─── The records
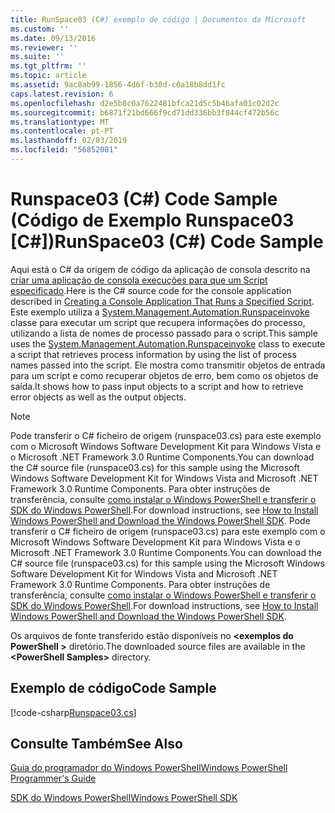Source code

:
 ```yaml
---
title: RunSpace03 (C#) exemplo de código | Documentos da Microsoft
ms.custom: ''
ms.date: 09/13/2016
ms.reviewer: ''
ms.suite: ''
ms.tgt_pltfrm: ''
ms.topic: article
ms.assetid: 9ac8ab99-1856-4d6f-b30d-c0a18b8dd1fc
caps.latest.revision: 6
ms.openlocfilehash: d2e5b8c0a7622481bfca21d5c5b46afa01c02d2c
ms.sourcegitcommit: b6871f21bd666f9cd71dd336bb3f844cf472b56c
ms.translationtype: MT
ms.contentlocale: pt-PT
ms.lasthandoff: 02/03/2019
ms.locfileid: "56852081"
---
```

# <a name="runspace03-c-code-sample"></a><span data-ttu-id="e229c-102">Runspace03 (C#) Code Sample (Código de Exemplo Runspace03 [C#])</span><span class="sxs-lookup"><span data-stu-id="e229c-102">RunSpace03 (C#) Code Sample</span></span>

<span data-ttu-id="e229c-103">Aqui está o C# da origem de código da aplicação de consola descrito na [criar uma aplicação de consola execuções para que um Script especificado](http://msdn.microsoft.com/en-us/a93e6006-36db-4bcc-b9da-c5bebf4ffd68).</span><span class="sxs-lookup"><span data-stu-id="e229c-103">Here is the C# source code for the console application described in [Creating a Console Application That Runs a Specified Script](http://msdn.microsoft.com/en-us/a93e6006-36db-4bcc-b9da-c5bebf4ffd68).</span></span> <span data-ttu-id="e229c-104">Este exemplo utiliza a [System.Management.Automation.Runspaceinvoke](/dotnet/api/System.Management.Automation.RunspaceInvoke) classe para executar um script que recupera informações do processo, utilizando a lista de nomes de processo passado para o script.</span><span class="sxs-lookup"><span data-stu-id="e229c-104">This sample uses the [System.Management.Automation.Runspaceinvoke](/dotnet/api/System.Management.Automation.RunspaceInvoke) class to execute a script that retrieves process information by using the list of process names passed into the script.</span></span> <span data-ttu-id="e229c-105">Ele mostra como transmitir objetos de entrada para um script e como recuperar objetos de erro, bem como os objetos de saída.</span><span class="sxs-lookup"><span data-stu-id="e229c-105">It shows how to pass input objects to a script and how to retrieve error objects as well as the output objects.</span></span>

> [!NOTE]
> <span data-ttu-id="e229c-106">Pode transferir o C# ficheiro de origem (runspace03.cs) para este exemplo com o Microsoft Windows Software Development Kit para Windows Vista e o Microsoft .NET Framework 3.0 Runtime Components.</span><span class="sxs-lookup"><span data-stu-id="e229c-106">You can download the C# source file (runspace03.cs) for this sample using the Microsoft Windows Software Development Kit for Windows Vista and Microsoft .NET Framework 3.0 Runtime Components.</span></span> <span data-ttu-id="e229c-107">Para obter instruções de transferência, consulte [como instalar o Windows PowerShell e transferir o SDK do Windows PowerShell](/powershell/developer/installing-the-windows-powershell-sdk).</span><span class="sxs-lookup"><span data-stu-id="e229c-107">For download instructions, see [How to Install Windows PowerShell and Download the Windows PowerShell SDK](/powershell/developer/installing-the-windows-powershell-sdk).</span></span>
> <span data-ttu-id="e229c-108">Pode transferir o C# ficheiro de origem (runspace03.cs) para este exemplo com o Microsoft Windows Software Development Kit para Windows Vista e o Microsoft .NET Framework 3.0 Runtime Components.</span><span class="sxs-lookup"><span data-stu-id="e229c-108">You can download the C# source file (runspace03.cs) for this sample using the Microsoft Windows Software Development Kit for Windows Vista and Microsoft .NET Framework 3.0 Runtime Components.</span></span> <span data-ttu-id="e229c-109">Para obter instruções de transferência, consulte [como instalar o Windows PowerShell e transferir o SDK do Windows PowerShell](/powershell/developer/installing-the-windows-powershell-sdk).</span><span class="sxs-lookup"><span data-stu-id="e229c-109">For download instructions, see [How to Install Windows PowerShell and Download the Windows PowerShell SDK](/powershell/developer/installing-the-windows-powershell-sdk).</span></span>
>
> <span data-ttu-id="e229c-110">Os arquivos de fonte transferido estão disponíveis no  **\<exemplos do PowerShell >** diretório.</span><span class="sxs-lookup"><span data-stu-id="e229c-110">The downloaded source files are available in the **\<PowerShell Samples>** directory.</span></span>

## <a name="code-sample"></a><span data-ttu-id="e229c-111">Exemplo de código</span><span class="sxs-lookup"><span data-stu-id="e229c-111">Code Sample</span></span>

[!code-csharp[Runspace03.cs](../../powershell-sdk-samples/SDK-2.0/csharp/Runspace03/Runspace03.cs#L11-L88 "Runspace03.cs")]

## <a name="see-also"></a><span data-ttu-id="e229c-112">Consulte Também</span><span class="sxs-lookup"><span data-stu-id="e229c-112">See Also</span></span>

[<span data-ttu-id="e229c-113">Guia do programador do Windows PowerShell</span><span class="sxs-lookup"><span data-stu-id="e229c-113">Windows PowerShell Programmer's Guide</span></span>](./windows-powershell-programmer-s-guide.md)

[<span data-ttu-id="e229c-114">SDK do Windows PowerShell</span><span class="sxs-lookup"><span data-stu-id="e229c-114">Windows PowerShell SDK</span></span>](../windows-powershell-reference.md)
──────
→ Assignment: Give back, exactly as written, the lines from the top of the material above to the line containing "(C#) Code Sample</span></span>", both included; skip every picture.

→ Result of the exercise:
Source code

:
 ```yaml
---
title: RunSpace03 (C#) exemplo de código | Documentos da Microsoft
ms.custom: ''
ms.date: 09/13/2016
ms.reviewer: ''
ms.suite: ''
ms.tgt_pltfrm: ''
ms.topic: article
ms.assetid: 9ac8ab99-1856-4d6f-b30d-c0a18b8dd1fc
caps.latest.revision: 6
ms.openlocfilehash: d2e5b8c0a7622481bfca21d5c5b46afa01c02d2c
ms.sourcegitcommit: b6871f21bd666f9cd71dd336bb3f844cf472b56c
ms.translationtype: MT
ms.contentlocale: pt-PT
ms.lasthandoff: 02/03/2019
ms.locfileid: "56852081"
---
```

# <a name="runspace03-c-code-sample"></a><span data-ttu-id="e229c-102">Runspace03 (C#) Code Sample (Código de Exemplo Runspace03 [C#])</span><span class="sxs-lookup"><span data-stu-id="e229c-102">RunSpace03 (C#) Code Sample</span></span>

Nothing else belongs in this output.